Kenya’s average maize yield of 1.5 tonnes per hectare could match those of African leading producers of the crop if farmers use improved seeds.
The latest report by The African Seed Access Index (TASAI) indicates that Egypt, with a yield of 7.7 tonnes per hectare, leads the continent in maize production.
South Africa, with a yield of 6.4 tonnes per hectare, is the second largest producer of maize followed by Ethiopia with 3.7 tonnes per hectare.
Uganda, which has been exporting maize to Kenya, produces an average of 2.5 tonnes per hectare, while Malawi produces 2.0 tonnes per hectare.
Some of the African countries with poor yields include Mozambique with 0.9 tonnes per hectare, Rwanda (1.2) and Tanzania (1.5).
According to Mr Mainza Mugoya, Programme Coordinator, The African Seed Access Index (TASAI), Kenya and other African countries stand a chance to boost their yield if they adopt new technology.
“Improved seeds are resistant to pests and diseases. They adapt well to climate change and have improved nutritional value besides longer shelf life,” said Mr Mugoya.
Records show that by 2017, Kenya had released about 98 varieties of maize seeds in a bid to respond to climate change.
The deadly fall armyworm is still ravaging maize crops in Kenya’s food basket of South Rift Valley.
The official, however, said that even with improved seeds in the market, smallholder farmers were slow in adopting the seeds.
He said this is attributed to quality, affordability, accessibility and competitive seed systems serving smallholder farmers.
He said the low number of breeders in most African countries was also to blame.
For instance, the number of breeders in Kenya for priority food crops is 34 in comparison to Egypt which has 74 and South Africa 54 and Tanzania 46.
Most breeders in Kenya are employed in public research institution such as Kenya Agricultural Livestock and Research Organization (Kalro).
However, some seed companies supplement the government efforts and have employed their own breeders.
Kenya has a vibrant seed companies with about 20 of them operating in the country.
Mr Mugoya was presenting a paper titled African Seed Access Index during the recent Kenya Science Journalists Congress in Mombasa which was attended by science journalists and experts from Kenya, Uganda, Tanzania, Rwanda and Malawi.
The congress held between November 18-20 was organised by the Media for Environment, Science, Health and Agriculture (Mesha).
“Breeding is critical as it responds to farming challenges, climate change, low yields and diseases among other challenges,” said Mr Mugoya.
Kenya was still recording a low maize production despite heavy focus on the staple food crop.
Other key food crops such as cow pea, sorghum, beans, soya beans and pigeon peas and rice have recoded under investment from the national government. By the end of 2017, a total of 314 maize varieties were released in Kenya with 43,954 tonnes sold to farmers.

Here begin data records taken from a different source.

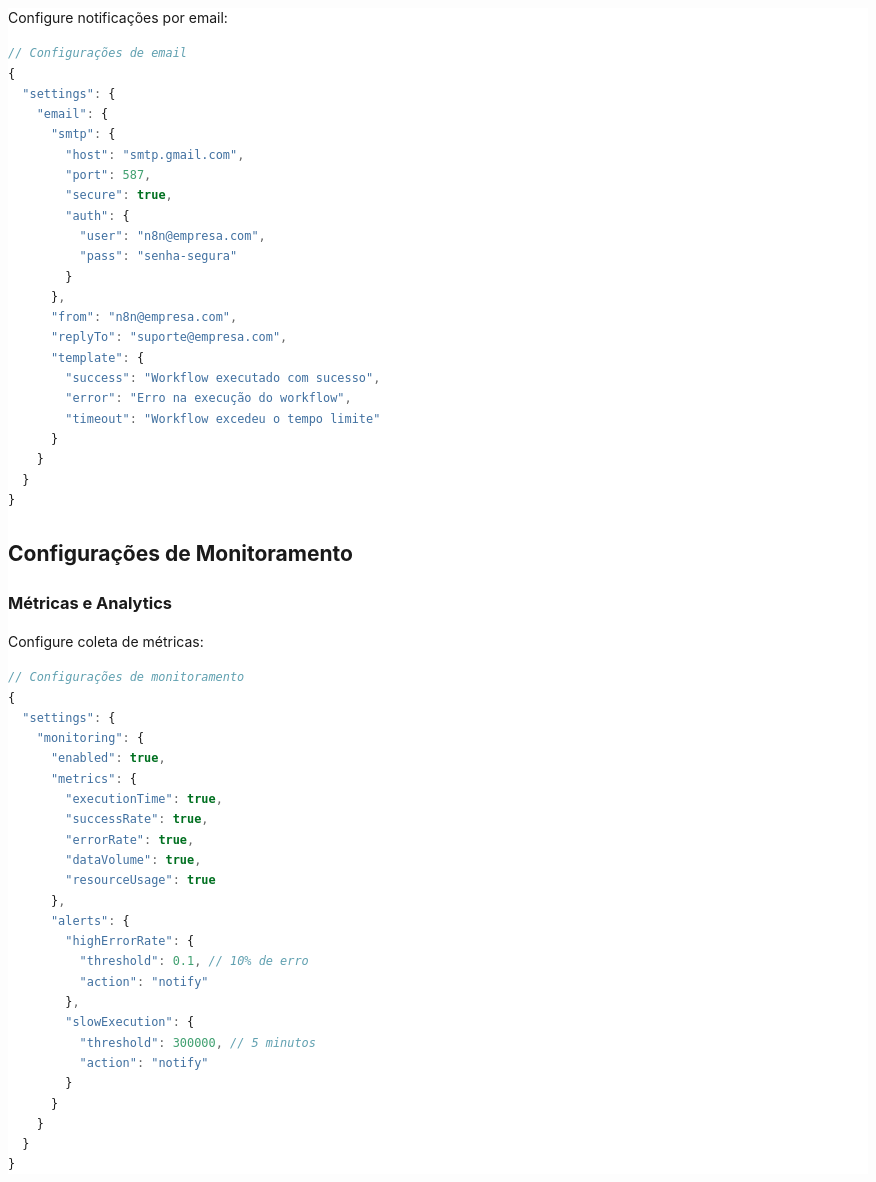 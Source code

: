 Configure notificações por email:

```javascript
// Configurações de email
{
  "settings": {
    "email": {
      "smtp": {
        "host": "smtp.gmail.com",
        "port": 587,
        "secure": true,
        "auth": {
          "user": "n8n@empresa.com",
          "pass": "senha-segura"
        }
      },
      "from": "n8n@empresa.com",
      "replyTo": "suporte@empresa.com",
      "template": {
        "success": "Workflow executado com sucesso",
        "error": "Erro na execução do workflow",
        "timeout": "Workflow excedeu o tempo limite"
      }
    }
  }
}
```

## Configurações de Monitoramento

### Métricas e Analytics

Configure coleta de métricas:

```javascript
// Configurações de monitoramento
{
  "settings": {
    "monitoring": {
      "enabled": true,
      "metrics": {
        "executionTime": true,
        "successRate": true,
        "errorRate": true,
        "dataVolume": true,
        "resourceUsage": true
      },
      "alerts": {
        "highErrorRate": {
          "threshold": 0.1, // 10% de erro
          "action": "notify"
        },
        "slowExecution": {
          "threshold": 300000, // 5 minutos
          "action": "notify"
        }
      }
    }
  }
}
```
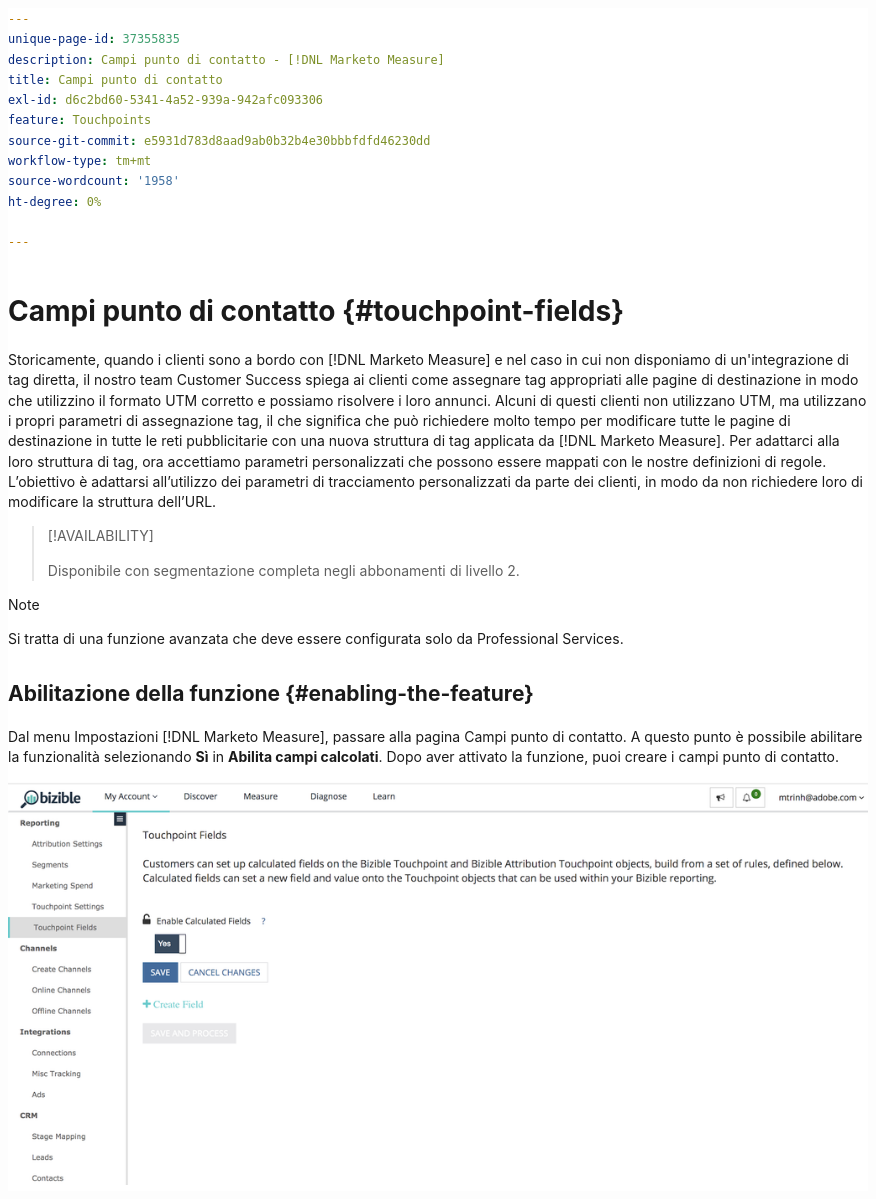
 ```yaml
---
unique-page-id: 37355835
description: Campi punto di contatto - [!DNL Marketo Measure]
title: Campi punto di contatto
exl-id: d6c2bd60-5341-4a52-939a-942afc093306
feature: Touchpoints
source-git-commit: e5931d783d8aad9ab0b32b4e30bbbfdfd46230dd
workflow-type: tm+mt
source-wordcount: '1958'
ht-degree: 0%

---
```


# Campi punto di contatto {#touchpoint-fields}

Storicamente, quando i clienti sono a bordo con [!DNL Marketo Measure] e nel caso in cui non disponiamo di un&#39;integrazione di tag diretta, il nostro team Customer Success spiega ai clienti come assegnare tag appropriati alle pagine di destinazione in modo che utilizzino il formato UTM corretto e possiamo risolvere i loro annunci. Alcuni di questi clienti non utilizzano UTM, ma utilizzano i propri parametri di assegnazione tag, il che significa che può richiedere molto tempo per modificare tutte le pagine di destinazione in tutte le reti pubblicitarie con una nuova struttura di tag applicata da [!DNL Marketo Measure]. Per adattarci alla loro struttura di tag, ora accettiamo parametri personalizzati che possono essere mappati con le nostre definizioni di regole. L’obiettivo è adattarsi all’utilizzo dei parametri di tracciamento personalizzati da parte dei clienti, in modo da non richiedere loro di modificare la struttura dell’URL.

>[!AVAILABILITY]
>
>Disponibile con segmentazione completa negli abbonamenti di livello 2.

>[!NOTE]
>
>Si tratta di una funzione avanzata che deve essere configurata solo da Professional Services.

## Abilitazione della funzione {#enabling-the-feature}

Dal menu Impostazioni [!DNL Marketo Measure], passare alla pagina Campi punto di contatto. A questo punto è possibile abilitare la funzionalità selezionando **Sì** in **Abilita campi calcolati**. Dopo aver attivato la funzione, puoi creare i campi punto di contatto.

![](assets/one.png)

In comparison, sorghum had 30 varieties, beans 31 and cowpeas 10 varieties released. To stamp out fake seeds which affects farmers’ confidence and productivity in formal seed system, local companies introduced security labels in the packaging materials.
“Formal seed sector is moving towards liberalisation and we need to adopt a seed systems approach to address challenges in the African seed sector,” concluded Mr Mugoya.